Dataset excerpts:
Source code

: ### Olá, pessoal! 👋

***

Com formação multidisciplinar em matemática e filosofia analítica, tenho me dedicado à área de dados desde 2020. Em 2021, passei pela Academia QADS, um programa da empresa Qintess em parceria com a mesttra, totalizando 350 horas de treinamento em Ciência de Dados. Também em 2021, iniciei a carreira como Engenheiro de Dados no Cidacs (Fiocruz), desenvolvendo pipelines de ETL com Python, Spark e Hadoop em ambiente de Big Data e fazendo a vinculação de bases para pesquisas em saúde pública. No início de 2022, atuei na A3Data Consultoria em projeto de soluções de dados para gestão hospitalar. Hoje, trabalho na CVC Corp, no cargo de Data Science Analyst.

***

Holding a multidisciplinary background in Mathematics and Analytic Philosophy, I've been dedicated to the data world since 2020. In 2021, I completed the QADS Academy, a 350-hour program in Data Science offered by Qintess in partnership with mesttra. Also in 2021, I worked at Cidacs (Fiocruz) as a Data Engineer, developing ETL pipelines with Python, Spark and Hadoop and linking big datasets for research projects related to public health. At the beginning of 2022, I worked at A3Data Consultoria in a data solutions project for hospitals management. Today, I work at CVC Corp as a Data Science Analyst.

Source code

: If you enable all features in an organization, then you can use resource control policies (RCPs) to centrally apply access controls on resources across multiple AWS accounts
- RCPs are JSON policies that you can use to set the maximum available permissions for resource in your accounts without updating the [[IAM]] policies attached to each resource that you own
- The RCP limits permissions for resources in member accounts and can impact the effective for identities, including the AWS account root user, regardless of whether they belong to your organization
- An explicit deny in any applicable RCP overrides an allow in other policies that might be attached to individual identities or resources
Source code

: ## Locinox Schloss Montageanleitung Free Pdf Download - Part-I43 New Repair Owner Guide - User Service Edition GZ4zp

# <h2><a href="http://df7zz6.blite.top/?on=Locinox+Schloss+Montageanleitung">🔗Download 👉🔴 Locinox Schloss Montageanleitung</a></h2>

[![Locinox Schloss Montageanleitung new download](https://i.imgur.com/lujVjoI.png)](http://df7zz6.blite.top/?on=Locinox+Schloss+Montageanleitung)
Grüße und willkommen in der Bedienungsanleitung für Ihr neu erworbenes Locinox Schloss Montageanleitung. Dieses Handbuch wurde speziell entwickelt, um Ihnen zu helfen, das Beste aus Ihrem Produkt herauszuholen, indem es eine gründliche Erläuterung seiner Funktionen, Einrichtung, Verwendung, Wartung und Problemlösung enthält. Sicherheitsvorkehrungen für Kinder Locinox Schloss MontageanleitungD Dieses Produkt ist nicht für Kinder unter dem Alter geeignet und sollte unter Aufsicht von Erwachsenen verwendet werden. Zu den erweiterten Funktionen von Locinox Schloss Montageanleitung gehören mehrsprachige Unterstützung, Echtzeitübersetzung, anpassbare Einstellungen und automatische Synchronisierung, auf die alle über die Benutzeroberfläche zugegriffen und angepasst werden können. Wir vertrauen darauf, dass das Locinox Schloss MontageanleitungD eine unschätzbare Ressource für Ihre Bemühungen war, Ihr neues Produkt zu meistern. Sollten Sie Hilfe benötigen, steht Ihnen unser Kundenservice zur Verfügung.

*WHAT YOU SHOULD DO*: Wherever a line in the entries above holds "Spark", copy that line.

*WRITTEN SOLUTION*:
Com formação multidisciplinar em matemática e filosofia analítica, tenho me dedicado à área de dados desde 2020. Em 2021, passei pela Academia QADS, um programa da empresa Qintess em parceria com a mesttra, totalizando 350 horas de treinamento em Ciência de Dados. Também em 2021, iniciei a carreira como Engenheiro de Dados no Cidacs (Fiocruz), desenvolvendo pipelines de ETL com Python, Spark e Hadoop em ambiente de Big Data e fazendo a vinculação de bases para pesquisas em saúde pública. No início de 2022, atuei na A3Data Consultoria em projeto de soluções de dados para gestão hospitalar. Hoje, trabalho na CVC Corp, no cargo de Data Science Analyst.
Holding a multidisciplinary background in Mathematics and Analytic Philosophy, I've been dedicated to the data world since 2020. In 2021, I completed the QADS Academy, a 350-hour program in Data Science offered by Qintess in partnership with mesttra. Also in 2021, I worked at Cidacs (Fiocruz) as a Data Engineer, developing ETL pipelines with Python, Spark and Hadoop and linking big datasets for research projects related to public health. At the beginning of 2022, I worked at A3Data Consultoria in a data solutions project for hospitals management. Today, I work at CVC Corp as a Data Science Analyst.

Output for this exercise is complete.